_Prompt_. Word for word, retype the entire listing.

_Record set_.
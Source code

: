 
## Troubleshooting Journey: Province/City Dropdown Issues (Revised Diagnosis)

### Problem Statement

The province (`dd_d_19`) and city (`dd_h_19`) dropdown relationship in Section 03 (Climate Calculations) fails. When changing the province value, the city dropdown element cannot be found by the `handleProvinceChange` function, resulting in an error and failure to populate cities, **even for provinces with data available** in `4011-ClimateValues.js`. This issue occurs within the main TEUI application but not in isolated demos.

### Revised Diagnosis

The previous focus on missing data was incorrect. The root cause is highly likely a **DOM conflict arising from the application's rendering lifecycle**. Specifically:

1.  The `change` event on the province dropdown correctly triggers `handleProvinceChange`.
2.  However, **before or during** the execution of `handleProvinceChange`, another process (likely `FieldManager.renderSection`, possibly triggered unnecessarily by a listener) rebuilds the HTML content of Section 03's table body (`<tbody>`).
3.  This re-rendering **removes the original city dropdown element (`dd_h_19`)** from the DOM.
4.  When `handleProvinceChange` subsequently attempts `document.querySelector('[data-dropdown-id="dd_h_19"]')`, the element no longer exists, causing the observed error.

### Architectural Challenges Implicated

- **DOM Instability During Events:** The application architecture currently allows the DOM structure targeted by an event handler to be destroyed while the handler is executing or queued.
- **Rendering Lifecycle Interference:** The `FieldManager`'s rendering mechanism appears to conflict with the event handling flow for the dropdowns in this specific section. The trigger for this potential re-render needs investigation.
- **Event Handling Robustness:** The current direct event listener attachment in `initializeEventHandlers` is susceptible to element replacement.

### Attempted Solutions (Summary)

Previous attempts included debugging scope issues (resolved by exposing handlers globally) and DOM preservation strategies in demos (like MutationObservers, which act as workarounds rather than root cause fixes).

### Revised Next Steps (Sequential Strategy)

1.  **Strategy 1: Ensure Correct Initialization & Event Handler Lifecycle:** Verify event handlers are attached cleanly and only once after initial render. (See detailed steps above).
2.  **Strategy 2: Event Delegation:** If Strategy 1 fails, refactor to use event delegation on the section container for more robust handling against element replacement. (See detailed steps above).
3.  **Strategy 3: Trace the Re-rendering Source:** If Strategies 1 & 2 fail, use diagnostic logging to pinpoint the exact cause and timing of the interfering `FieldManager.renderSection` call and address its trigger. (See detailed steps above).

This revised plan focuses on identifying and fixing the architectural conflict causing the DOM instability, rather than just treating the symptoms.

_Output for this exercise_.
Source code

: 
## Troubleshooting Journey: Province/City Dropdown Issues (Revised Diagnosis)

### Problem Statement

The province (`dd_d_19`) and city (`dd_h_19`) dropdown relationship in Section 03 (Climate Calculations) fails. When changing the province value, the city dropdown element cannot be found by the `handleProvinceChange` function, resulting in an error and failure to populate cities, **even for provinces with data available** in `4011-ClimateValues.js`. This issue occurs within the main TEUI application but not in isolated demos.

### Revised Diagnosis

The previous focus on missing data was incorrect. The root cause is highly likely a **DOM conflict arising from the application's rendering lifecycle**. Specifically:

1.  The `change` event on the province dropdown correctly triggers `handleProvinceChange`.
2.  However, **before or during** the execution of `handleProvinceChange`, another process (likely `FieldManager.renderSection`, possibly triggered unnecessarily by a listener) rebuilds the HTML content of Section 03's table body (`<tbody>`).
3.  This re-rendering **removes the original city dropdown element (`dd_h_19`)** from the DOM.
4.  When `handleProvinceChange` subsequently attempts `document.querySelector('[data-dropdown-id="dd_h_19"]')`, the element no longer exists, causing the observed error.

### Architectural Challenges Implicated

- **DOM Instability During Events:** The application architecture currently allows the DOM structure targeted by an event handler to be destroyed while the handler is executing or queued.
- **Rendering Lifecycle Interference:** The `FieldManager`'s rendering mechanism appears to conflict with the event handling flow for the dropdowns in this specific section. The trigger for this potential re-render needs investigation.
- **Event Handling Robustness:** The current direct event listener attachment in `initializeEventHandlers` is susceptible to element replacement.

### Attempted Solutions (Summary)

Previous attempts included debugging scope issues (resolved by exposing handlers globally) and DOM preservation strategies in demos (like MutationObservers, which act as workarounds rather than root cause fixes).

### Revised Next Steps (Sequential Strategy)

1.  **Strategy 1: Ensure Correct Initialization & Event Handler Lifecycle:** Verify event handlers are attached cleanly and only once after initial render. (See detailed steps above).
2.  **Strategy 2: Event Delegation:** If Strategy 1 fails, refactor to use event delegation on the section container for more robust handling against element replacement. (See detailed steps above).
3.  **Strategy 3: Trace the Re-rendering Source:** If Strategies 1 & 2 fail, use diagnostic logging to pinpoint the exact cause and timing of the interfering `FieldManager.renderSection` call and address its trigger. (See detailed steps above).

This revised plan focuses on identifying and fixing the architectural conflict causing the DOM instability, rather than just treating the symptoms.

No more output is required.